The ´conservation property right´ is a new institution of private law established in Chile by Law 20.930 enacted on June 10, 2016.

In its article 2, this law establishes: ´The conservation property right is a real property interest that consists on the faculty to conserve the environment on a specified land or certain attributes or functions of such environment´.

The conservation property right can be applied in rural or urban areas, either to ecosystems or habitats in strict sense or to different environmental, social or cultural elements. Moreover, the conservation property right can be established with respect to ´attributes´ and ´functions´ of the corresponding environment, which means that this new property right can be directly established with respect to specific ecosystem services.

The ´conservation property right´ is defined by reference to a normative power: the ´faculty to conserve´ that constitutes its essential element. It is this ´faculty to conserve´ that allows to distinguish this new property right from another institution known as the conservation easements- and also known in the civil law tradition as ´environmental servitude´ which is defined as a restriction and that in the civil law system is typified as an encumbrance or gravamen,.

Therefore, in a significant advancement, the conservation property right comes to add a new ´main faculty´ to the ´property rights system´: the faculty to conserve -ius conservandi-. In this way it facilitates the delineation of new assets that constitute new wealth, sometimes also called natural capital, and by the same token it facilitates the circulation of this new wealth -which also means or implies a reduction of the relevant transaction costs-.

In other words, the fact that the new conservation property right is being defined and structured by reference to a main and active faculty (the ´faculty to conserve´) entails that this new right focuses on the delineation of new wealth rather than on the restriction of traditional property (see below the section on Theoretical Foundations),,.

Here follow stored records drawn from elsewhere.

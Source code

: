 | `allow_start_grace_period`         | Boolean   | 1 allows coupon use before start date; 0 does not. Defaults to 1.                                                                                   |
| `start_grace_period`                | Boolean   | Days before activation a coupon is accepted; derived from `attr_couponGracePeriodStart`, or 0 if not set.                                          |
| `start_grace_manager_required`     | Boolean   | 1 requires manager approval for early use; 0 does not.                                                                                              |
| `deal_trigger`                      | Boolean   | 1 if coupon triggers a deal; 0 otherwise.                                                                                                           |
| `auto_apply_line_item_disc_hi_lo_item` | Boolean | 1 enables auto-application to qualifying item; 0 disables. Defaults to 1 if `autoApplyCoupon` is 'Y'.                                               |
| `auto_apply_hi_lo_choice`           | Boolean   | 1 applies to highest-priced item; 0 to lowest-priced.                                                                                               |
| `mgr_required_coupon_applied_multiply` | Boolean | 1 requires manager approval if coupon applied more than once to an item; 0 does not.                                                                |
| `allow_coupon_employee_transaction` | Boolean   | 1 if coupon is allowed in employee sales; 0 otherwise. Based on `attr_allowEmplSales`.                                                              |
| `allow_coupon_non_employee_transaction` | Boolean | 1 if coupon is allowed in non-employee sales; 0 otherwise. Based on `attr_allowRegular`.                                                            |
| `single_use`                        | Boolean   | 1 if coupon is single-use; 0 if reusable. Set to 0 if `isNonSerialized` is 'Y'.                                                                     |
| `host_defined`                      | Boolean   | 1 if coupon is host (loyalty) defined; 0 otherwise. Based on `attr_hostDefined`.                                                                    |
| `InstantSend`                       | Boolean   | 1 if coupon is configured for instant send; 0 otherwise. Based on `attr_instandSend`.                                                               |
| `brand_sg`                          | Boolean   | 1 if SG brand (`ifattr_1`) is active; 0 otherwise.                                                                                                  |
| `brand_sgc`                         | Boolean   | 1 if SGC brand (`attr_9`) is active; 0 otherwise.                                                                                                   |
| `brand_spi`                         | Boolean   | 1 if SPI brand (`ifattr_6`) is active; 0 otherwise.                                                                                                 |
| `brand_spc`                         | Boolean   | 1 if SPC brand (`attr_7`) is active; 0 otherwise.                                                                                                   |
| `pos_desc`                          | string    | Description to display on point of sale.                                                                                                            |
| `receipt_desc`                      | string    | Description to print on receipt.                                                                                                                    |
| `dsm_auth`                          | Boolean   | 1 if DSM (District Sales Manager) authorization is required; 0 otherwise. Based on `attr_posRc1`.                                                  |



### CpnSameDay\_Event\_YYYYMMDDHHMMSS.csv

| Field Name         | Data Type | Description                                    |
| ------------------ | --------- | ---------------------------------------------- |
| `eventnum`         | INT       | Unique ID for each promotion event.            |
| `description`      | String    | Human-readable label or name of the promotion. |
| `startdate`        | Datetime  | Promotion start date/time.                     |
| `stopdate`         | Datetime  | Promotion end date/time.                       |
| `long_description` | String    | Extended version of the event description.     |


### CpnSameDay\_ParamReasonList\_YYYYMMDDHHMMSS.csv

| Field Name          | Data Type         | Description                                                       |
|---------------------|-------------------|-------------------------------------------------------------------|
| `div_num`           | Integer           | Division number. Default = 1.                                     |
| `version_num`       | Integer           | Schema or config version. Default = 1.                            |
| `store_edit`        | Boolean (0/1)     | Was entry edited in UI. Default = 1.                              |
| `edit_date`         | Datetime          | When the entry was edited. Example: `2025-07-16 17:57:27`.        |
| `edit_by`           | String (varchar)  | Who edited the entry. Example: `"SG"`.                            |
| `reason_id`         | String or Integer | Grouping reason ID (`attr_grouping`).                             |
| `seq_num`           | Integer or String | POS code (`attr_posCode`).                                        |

The diverse elements of the new law that established the conservation property right were fundamentally discussed in the Constitutional Commission of the Senate of the Republic of Chile, in which the Conservation Law Center of Chile had a substantial and permanent participation through its researchers Jaime Ubilla Fuenzalida and Francisco Solis - www.centroderechoconservacion.org-. The Conservation Law Centre, through several documents suggested a definition on the basis of the ´faculty to conserve´ and, in this way, it suggested a modification of the original drafting of the Lower House -of Representatives- that was oriented towards the idea of easement or servitude.